最低賃金 再改定を求めて
下町ユニオンニュース 2022年12月号より
地域最低賃金の改定された新時給額が全都道府県で10月から発効しました。最高額の東京は時給1072円、最低額の青森、秋田、愛媛、高知、佐賀、長崎、熊本、宮崎、鹿児島、沖縄の10県は853円(800円台は28県)、全国加重平均は961円です。
この改定のベースとなっている中央最低賃金審議会が8月にまとめた「目安」の根拠のひとつである物価の高騰が続いています。総務省発表の10月消費者物価指数は前年同月比3・6%上昇で、40年ぶりの伸び率です。改定新最賃額は物価上昇にまったく見合っていないものであることは明白です。「目安」の根拠のひとつが大きく変動しているのですから、年度内に再度審議会を開催し、再改定が必要です。最賃法でも改定は「必要と認める時」とされ、年一回と決められていません。8月の目安まとめの際の公益委員見解でも「まとめにあたり前提とした消費者物価等の経済情勢に関する状況認識に大きな変化が生じたときは、必要に応じて対応を検討することが適当」としています。
下町ユニオンも連絡先のひとつとなり、事務局にも参加している「最低賃金大幅引上げキャンペーン委員会」では、10月24日に厚生労働大臣宛てに今年度中の再改定のため中央最賃審議会に諮問するよう求める要請書を提出し、担当部局に申し入れを行いました。
厚労省側は、「最賃決定は、生計費、賃金、事業主の支払い能力の三つを総合的に判断して行うので、現時点で再改定、審議会への諮問は考えていない。物価上昇については注視している。」との回答に終始しました。しかし、改定は年一回ということは定められていないことは認めています。せめて審議会の開催を諮問することの検討を今から始めるよう繰り返し求めましたが、「要請があったことは報告する」との回答にとどまりました。

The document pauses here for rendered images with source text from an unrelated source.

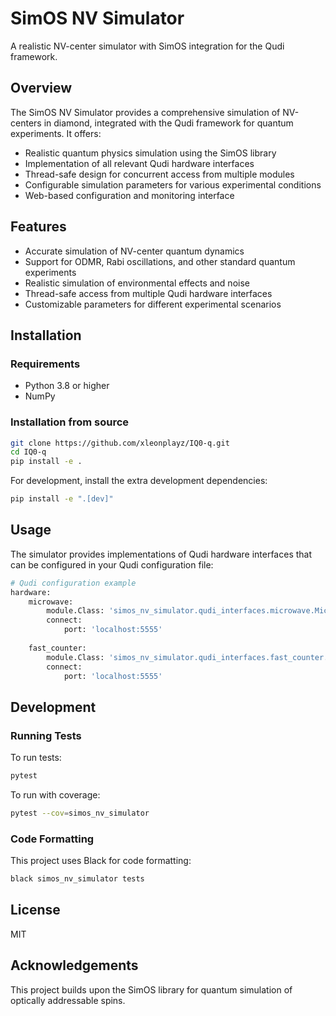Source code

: # SimOS NV Simulator

A realistic NV-center simulator with SimOS integration for the Qudi framework.

## Overview

The SimOS NV Simulator provides a comprehensive simulation of NV-centers in diamond, 
integrated with the Qudi framework for quantum experiments. It offers:

- Realistic quantum physics simulation using the SimOS library
- Implementation of all relevant Qudi hardware interfaces
- Thread-safe design for concurrent access from multiple modules
- Configurable simulation parameters for various experimental conditions
- Web-based configuration and monitoring interface

## Features

- Accurate simulation of NV-center quantum dynamics
- Support for ODMR, Rabi oscillations, and other standard quantum experiments
- Realistic simulation of environmental effects and noise
- Thread-safe access from multiple Qudi hardware interfaces
- Customizable parameters for different experimental scenarios

## Installation

### Requirements

- Python 3.8 or higher
- NumPy

### Installation from source

```bash
git clone https://github.com/xleonplayz/IQ0-q.git
cd IQ0-q
pip install -e .
```

For development, install the extra development dependencies:

```bash
pip install -e ".[dev]"
```

## Usage

The simulator provides implementations of Qudi hardware interfaces that can be configured
in your Qudi configuration file:

```python
# Qudi configuration example
hardware:
    microwave:
        module.Class: 'simos_nv_simulator.qudi_interfaces.microwave.MicrowaveSimulator'
        connect:
            port: 'localhost:5555'
            
    fast_counter:
        module.Class: 'simos_nv_simulator.qudi_interfaces.fast_counter.FastCounterSimulator'
        connect:
            port: 'localhost:5555'
```

## Development

### Running Tests

To run tests:

```bash
pytest
```

To run with coverage:

```bash
pytest --cov=simos_nv_simulator
```

### Code Formatting

This project uses Black for code formatting:

```bash
black simos_nv_simulator tests
```

## License

MIT

## Acknowledgements

This project builds upon the SimOS library for quantum simulation of optically
addressable spins.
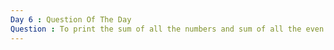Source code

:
 ```yaml
---		
Day 6 : Question Of The Day
Question : To print the sum of all the numbers and sum of all the even number between ( n and m )
---
```

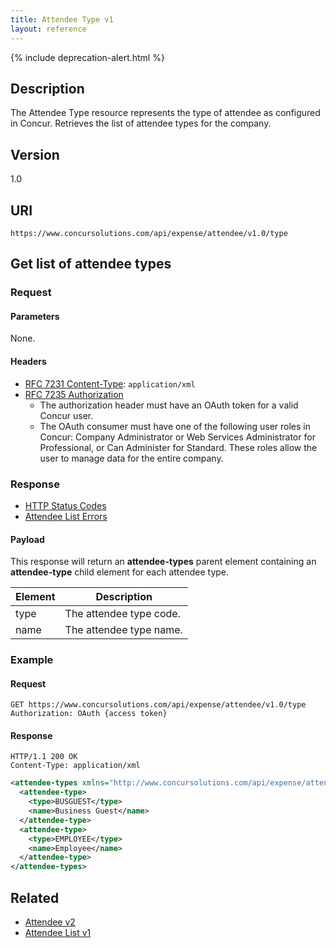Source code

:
 ```yaml
---
title: Attendee Type v1
layout: reference
---
```


{% include deprecation-alert.html %}

## Description

The Attendee Type resource represents the type of attendee as configured in Concur. Retrieves the list of attendee types for the company.

## Version

1.0

## URI

```
https://www.concursolutions.com/api/expense/attendee/v1.0/type
```

## Get list of attendee types

### Request

#### Parameters

None.

#### Headers

* [RFC 7231 Content-Type](https://tools.ietf.org/html/rfc7231#section-3.1.1.5): `application/xml`
* [RFC 7235 Authorization](https://tools.ietf.org/html/rfc7235#section-4.2)
  * The authorization header must have an OAuth token for a valid Concur user.
  * The OAuth consumer must have one of the following user roles in Concur: Company Administrator or Web Services Administrator for Professional, or Can Administer for Standard. These roles allow the user to manage data for the entire company.

### Response

* [HTTP Status Codes](/tools-support/reference/http-codes.html)
* [Attendee List Errors](/api-reference-deprecated/version-two/attendees/index.html)

#### Payload

This response will return an **attendee-types** parent element containing an **attendee-type** child element for each attendee type.

Element|Description
---|---
type|The attendee type code.
name|The attendee type name.

### Example

#### Request

```shell
GET https://www.concursolutions.com/api/expense/attendee/v1.0/type
Authorization: OAuth {access token}
```

#### Response

```shell
HTTP/1.1 200 OK
Content-Type: application/xml
```

```xml
<attendee-types xmlns="http://www.concursolutions.com/api/expense/attendee/2010/05" xmlns:i="http://www.w3.org/2001/XMLSchema-instance">
  <attendee-type>
    <type>BUSGUEST</type>
    <name>Business Guest</name>
  </attendee-type>
  <attendee-type>
    <type>EMPLOYEE</type>
    <name>Employee</name>
  </attendee-type>
</attendee-types>
```

## Related

* [Attendee v2](/api-reference-deprecated/version-two/attendees/attendee-resource.html)
* [Attendee List v1](/api-reference-deprecated/version-one/attendees/attendee-list-resource.html)
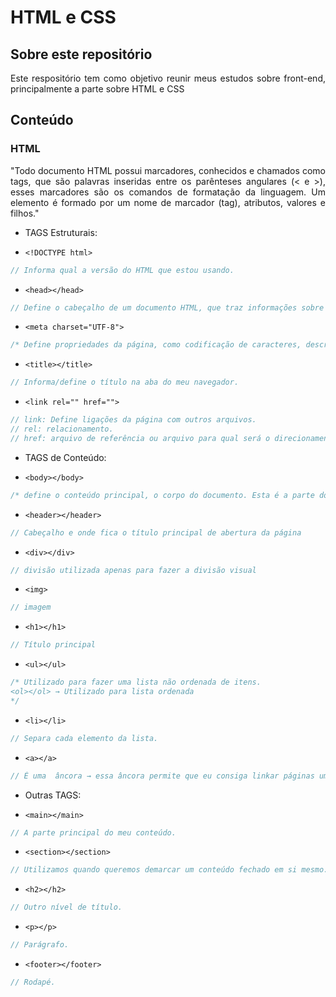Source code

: # HTML e CSS

## Sobre este repositório
<p align="justify">
Este respositório tem como objetivo reunir meus estudos sobre front-end, principalmente a parte sobre HTML e CSS

## Conteúdo
<p align="justify">

### HTML
<p align="justify">
"Todo documento HTML possui marcadores, conhecidos e chamados como tags, que são palavras inseridas entre os parênteses angulares (< e >), esses marcadores são os comandos de formatação da linguagem. Um elemento é formado por um nome de marcador (tag), atributos, valores e filhos."

- TAGS Estruturais:

- `<!DOCTYPE html>`
```js
// Informa qual a versão do HTML que estou usando.
```

 - `<head></head>`
```js
// Define o cabeçalho de um documento HTML, que traz informações sobre o documento que está sendo aberto. Além de informar ao navegador quais informações quero passar.
```

- `<meta charset="UTF-8">`
```js
/* Define propriedades da página, como codificação de caracteres, descrição da página, autor etc. O charset deixa claro qual o dicionário estamos usando. Neste caso, o UTF-8 é o dicionário que aceita acentuação. */
```

- `<title></title>`
```js
// Informa/define o título na aba do meu navegador.
```

- `<link rel="" href="">`
```js
// link: Define ligações da página com outros arquivos.
// rel: relacionamento.
// href: arquivo de referência ou arquivo para qual será o direcionamento assim que clicar na página
```

- TAGS de Conteúdo:

- `<body></body>`
```js
/* define o conteúdo principal, o corpo do documento. Esta é a parte do documento HTML que é exibida no navegador. No corpo podem-se definir atributos comuns a toda a página, como cor de fundo, margens, e outras formatações */
```

- `<header></header>`
```js
// Cabeçalho e onde fica o título principal de abertura da página
```

- `<div></div>`
```js
// divisão utilizada apenas para fazer a divisão visual
```

- `<img>`
```js
// imagem
```

- `<h1></h1>`
```js
// Título principal
```


- `<ul></ul>`
```js
/* Utilizado para fazer uma lista não ordenada de itens. 
<ol></ol> → Utilizado para lista ordenada
*/
```

- `<li></li>`
```js
// Separa cada elemento da lista.
```

- `<a></a>`
```js
// É uma  âncora → essa âncora permite que eu consiga linkar páginas umas com as outras.
```

- Outras TAGS:


- `<main></main>`
```js
// A parte principal do meu conteúdo. 
```

- `<section></section>`
```js
// Utilizamos quando queremos demarcar um conteúdo fechado em si mesmo. 
```

- `<h2></h2>`
```js
// Outro nível de título.
```

- `<p></p>`
```js
// Parágrafo.
```

- `<footer></footer>`
```js
// Rodapé.
```



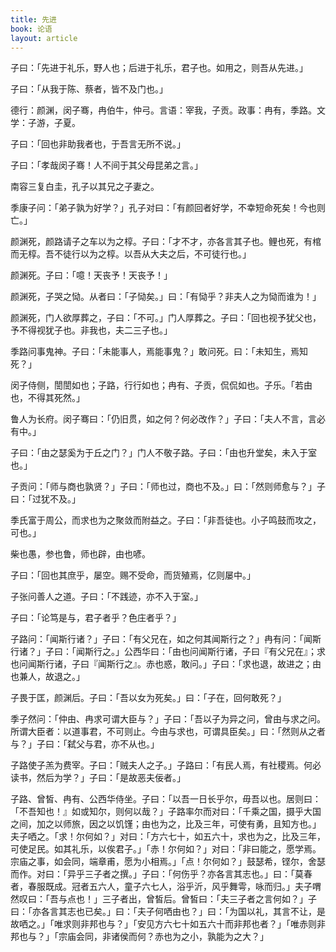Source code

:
 ```yaml
---
title: 先进
book: 论语
layout: article
---
```


子曰：「先进于礼乐，野人也；后进于礼乐，君子也。如用之，则吾从先进。」

子曰：「从我于陈、蔡者，皆不及门也。」

德行：颜渊，闵子骞，冉伯牛，仲弓。言语：宰我，子贡。政事：冉有，季路。文学：子游，子夏。

子曰：「回也非助我者也，于吾言无所不说。」

子曰：「孝哉闵子骞！人不间于其父母昆弟之言。」

南容三复白圭，孔子以其兄之子妻之。

季康子问：「弟子孰为好学？」孔子对曰：「有颜回者好学，不幸短命死矣！今也则亡。」

颜渊死，颜路请子之车以为之椁。子曰：「才不才，亦各言其子也。鲤也死，有棺而无椁。吾不徒行以为之椁。以吾从大夫之后，不可徒行也。」

颜渊死。子曰：「噫！天丧予！天丧予！」

颜渊死，子哭之恸。从者曰：「子恸矣。」曰：「有恸乎？非夫人之为恸而谁为！」

颜渊死，门人欲厚葬之，子曰：「不可。」门人厚葬之。子曰：「回也视予犹父也，予不得视犹子也。非我也，夫二三子也。」

季路问事鬼神。子曰：「未能事人，焉能事鬼？」敢问死。曰：「未知生，焉知死？」

闵子侍侧，誾誾如也；子路，行行如也；冉有、子贡，侃侃如也。子乐。「若由也，不得其死然。」

鲁人为长府。闵子骞曰：「仍旧贯，如之何？何必改作？」子曰：「夫人不言，言必有中。」

子曰：「由之瑟奚为于丘之门？」门人不敬子路。子曰：「由也升堂矣，未入于室也。」

子贡问：「师与商也孰贤？」子曰：「师也过，商也不及。」曰：「然则师愈与？」子曰：「过犹不及。」

季氏富于周公，而求也为之聚敛而附益之。子曰：「非吾徒也。小子鸣鼓而攻之，可也。」

柴也愚，参也鲁，师也辟，由也喭。

子曰：「回也其庶乎，屡空。赐不受命，而货殖焉，亿则屡中。」

子张问善人之道。子曰：「不践迹，亦不入于室。」

子曰：「论笃是与，君子者乎？色庄者乎？」

子路问：「闻斯行诸？」子曰：「有父兄在，如之何其闻斯行之？」冉有问：「闻斯行诸？」子曰：「闻斯行之。」公西华曰：「由也问闻斯行诸，子曰『有父兄在』；求也问闻斯行诸，子曰『闻斯行之』。赤也惑，敢问。」子曰：「求也退，故进之；由也兼人，故退之。」

子畏于匡，颜渊后。子曰：「吾以女为死矣。」曰：「子在，回何敢死？」

季子然问：「仲由、冉求可谓大臣与？」子曰：「吾以子为异之问，曾由与求之问。所谓大臣者：以道事君，不可则止。今由与求也，可谓具臣矣。」曰：「然则从之者与？」子曰：「弑父与君，亦不从也。」

子路使子羔为费宰。子曰：「贼夫人之子。」子路曰：「有民人焉，有社稷焉。何必读书，然后为学？」子曰：「是故恶夫佞者。」

子路、曾皙、冉有、公西华侍坐。子曰：「以吾一日长乎尔，毋吾以也。居则曰：「不吾知也！』如或知尔，则何以哉？」子路率尔而对曰：「千乘之国，摄乎大国之间，加之以师旅，因之以饥馑；由也为之，比及三年，可使有勇，且知方也。」夫子哂之。「求！尔何如？」对曰：「方六七十，如五六十，求也为之，比及三年，可使足民。如其礼乐，以俟君子。」「赤！尔何如？」对曰：「非曰能之，愿学焉。宗庙之事，如会同，端章甫，愿为小相焉。」「点！尔何如？」鼓瑟希，铿尔，舍瑟而作。对曰：「异乎三子者之撰。」子曰：「何伤乎？亦各言其志也。」曰：「莫春者，春服既成。冠者五六人，童子六七人，浴乎沂，风乎舞雩，咏而归。」夫子喟然叹曰：「吾与点也！」三子者出，曾皙后。曾皙曰：「夫三子者之言何如？」子曰：「亦各言其志也已矣。」曰：「夫子何哂由也？」曰：「为国以礼，其言不让，是故哂之。」「唯求则非邦也与？」「安见方六七十如五六十而非邦也者？」「唯赤则非邦也与？」「宗庙会同，非诸侯而何？赤也为之小，孰能为之大？」

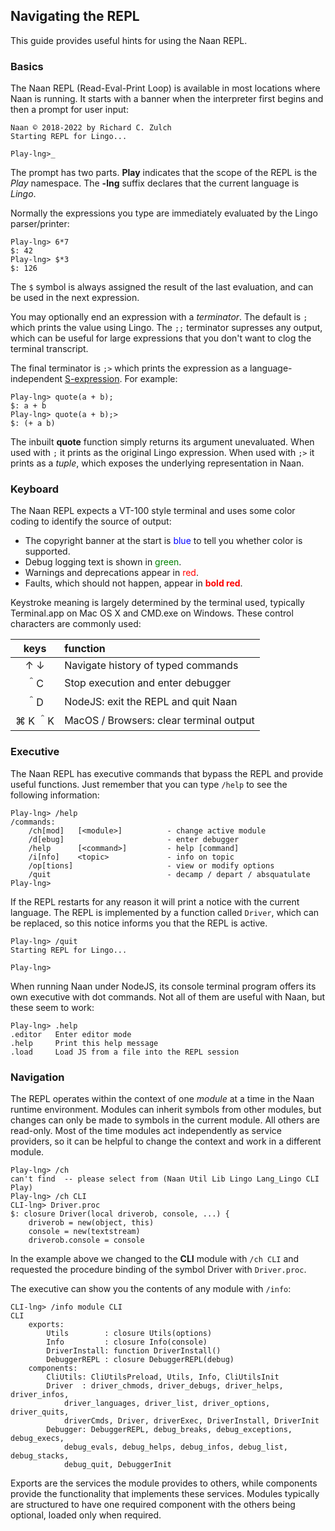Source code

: Navigating the REPL
-----
This guide provides useful hints for using the Naan REPL.

### Basics

The Naan REPL (Read-Eval-Print Loop) is available in most locations where Naan is running. It starts with a banner when the interpreter first begins and then a prompt for user input:

```
Naan © 2018-2022 by Richard C. Zulch
Starting REPL for Lingo...

Play-lng>_
```

The prompt has two parts. **Play** indicates that the scope of the REPL is the _Play_ namespace. The **-lng** suffix declares that the current language is _Lingo_.

Normally the expressions you type are immediately evaluated by the Lingo parser/printer:

```
Play-lng> 6*7
$: 42
Play-lng> $*3
$: 126
```

The `$` symbol is always assigned the result of the last evaluation, and can be used in the next expression.

You may optionally end an expression with a _terminator_. The default is `;` which prints the value using Lingo. The `;;` terminator supresses any output, which can be useful for large expressions that you don't want to clog the terminal transcript.

The final terminator is `;>` which prints the expression as a language-independent [S-expression](https://en.wikipedia.org/wiki/S-expression). For example:

```
Play-lng> quote(a + b);
$: a + b
Play-lng> quote(a + b);>
$: (+ a b)
```
The inbuilt **quote** function simply returns its argument unevaluated. When used with `;` it prints as the original Lingo expression. When used with `;>` it prints as a _tuple_, which exposes the underlying representation in Naan.

### Keyboard

The Naan REPL expects a VT-100 style terminal and uses some color coding to identify the source of output:

- The copyright banner at the start is <span style="color:blue">blue</span> to tell you whether color is supported.
- Debug logging text is shown in <span style="color:green">green</span>.
- Warnings and deprecations appear in <span style="color:red">red</span>.
- Faults, which should not happen, appear in <span style="color:red">**bold red**</span>.

Keystroke meaning is largely determined by the terminal used, typically Terminal.app on Mac OS X and CMD.exe on Windows. These control characters are commonly used:

| keys       | function                                      |
| :--------: | :-------------------------------------------- |
| ↑ ↓        | Navigate history of typed commands            |
| ＾C        | Stop execution and enter debugger             |
| ＾D        | NodeJS: exit the REPL and quit Naan           |
| ⌘ K ＾K    | MacOS / Browsers: clear terminal output       |

### Executive

The Naan REPL has executive commands that bypass the REPL and provide useful functions. Just remember that you can type `/help` to see the following information:

```
Play-lng> /help
/commands:
    /ch[mod]   [<module>]          - change active module
    /d[ebug]                       - enter debugger
    /help      [<command>]         - help [command]
    /i[nfo]    <topic>             - info on topic
    /op[tions]                     - view or modify options
    /quit                          - decamp / depart / absquatulate
Play-lng> 
```

If the REPL restarts for any reason it will print a notice with the current language. The REPL is implemented by a function called `Driver`, which can be replaced, so this notice informs you that the REPL is active.

```
Play-lng> /quit
Starting REPL for Lingo...

Play-lng> 
```

When running Naan under NodeJS, its console terminal program offers its own executive with dot commands. Not all of them are useful with Naan, but these seem to work:

```
Play-lng> .help
.editor   Enter editor mode
.help     Print this help message
.load     Load JS from a file into the REPL session
```

### Navigation

The REPL operates within the context of one _module_ at a time in the Naan runtime environment. Modules can inherit symbols from other modules, but changes can only be made to symbols in the current module. All others are read-only. Most of the time modules act independently as service providers, so it can be helpful to change the context and work in a different module.

```
Play-lng> /ch
can't find  -- please select from (Naan Util Lib Lingo Lang_Lingo CLI Play)
Play-lng> /ch CLI
CLI-lng> Driver.proc
$: closure Driver(local driverob, console, ...) {
    driverob = new(object, this)
    console = new(textstream)
    driverob.console = console
```
In the example above we changed to the **CLI** module with `/ch CLI` and requested the procedure binding of the symbol Driver with `Driver.proc`.

The executive can show you the contents of any module with `/info`:

```
CLI-lng> /info module CLI
CLI
    exports:
        Utils        : closure Utils(options)
        Info         : closure Info(console)
        DriverInstall: function DriverInstall()
        DebuggerREPL : closure DebuggerREPL(debug)
    components:
        CliUtils: CliUtilsPreload, Utils, Info, CliUtilsInit
        Driver  : driver_chmods, driver_debugs, driver_helps, driver_infos,
            driver_languages, driver_list, driver_options, driver_quits,
            driverCmds, Driver, driverExec, DriverInstall, DriverInit
        Debugger: DebuggerREPL, debug_breaks, debug_exceptions, debug_execs,
            debug_evals, debug_helps, debug_infos, debug_list, debug_stacks,
            debug_quit, DebuggerInit
```
Exports are the services the module provides to others, while components provide the functionality that implements these services. Modules typically are structured to have one required component with the others being optional, loaded only when required.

最賃再改定を求める要請は、岩手、宮城、新潟、栃木、京都、大阪、山口、福岡で各労働局長宛に行われています。千葉、東京、滋賀、奈良でも予定されています。12月5日のコミュニティ・ユニオン全国ネットワークの厚労省交渉でも要請します。
生存権を守り、生活できる賃金の実現にむけて、引き続き全国のなかまとともに取り組みを進めていきましょう。